Clint Eastwood (Untitled Clint Eastwood Project) - Look, how many more chances are they going to have to fete this guy?
Quentin Tarantino (Inglorious Bastards) - The Academy is notorious for missing the boat and rewarding directors for movies they don't necessarily deserve an Oscar for in order to make up for egregious past oversights (see: Martin Scorsese, Steven Spielberg), so this will be QT's nod to make amends for
Pulp Fiction losing out to
Forrest fucking
Gump.
RANDOM PREDICTIONSWes Anderson's
The Fantastic Mr. Fox will finally give Pixar (who has
Up! this year) a decent challenge in Best Animated Film.

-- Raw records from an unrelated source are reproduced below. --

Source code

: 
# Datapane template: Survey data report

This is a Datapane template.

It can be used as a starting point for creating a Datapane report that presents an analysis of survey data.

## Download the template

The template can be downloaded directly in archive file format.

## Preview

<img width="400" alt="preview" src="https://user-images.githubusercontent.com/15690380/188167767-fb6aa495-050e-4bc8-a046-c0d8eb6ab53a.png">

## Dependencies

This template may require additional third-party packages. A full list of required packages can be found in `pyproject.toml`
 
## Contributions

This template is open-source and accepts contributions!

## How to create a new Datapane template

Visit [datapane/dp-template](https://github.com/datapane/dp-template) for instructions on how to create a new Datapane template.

James Cameron's ground-breaking 3-D epic
Avatar will not only win every technical award, they will invent new technical awards to give it.
Hugh Jackman will not host.
X-Men Origins: Wolverine will not be nominated for anything.
Steven Soderbergh's
Che will not get nominated because too many elderly Academy members will pass away during its four-hour screening sessions.
Transformers: Revenge of the Fallen will lose out in every tech category to
Avatar, cementing Michael Bay's status as the poor man's James Cameron.
Several foreign and indie films will get nominated despite no one outside of the casts' close family members having seen them.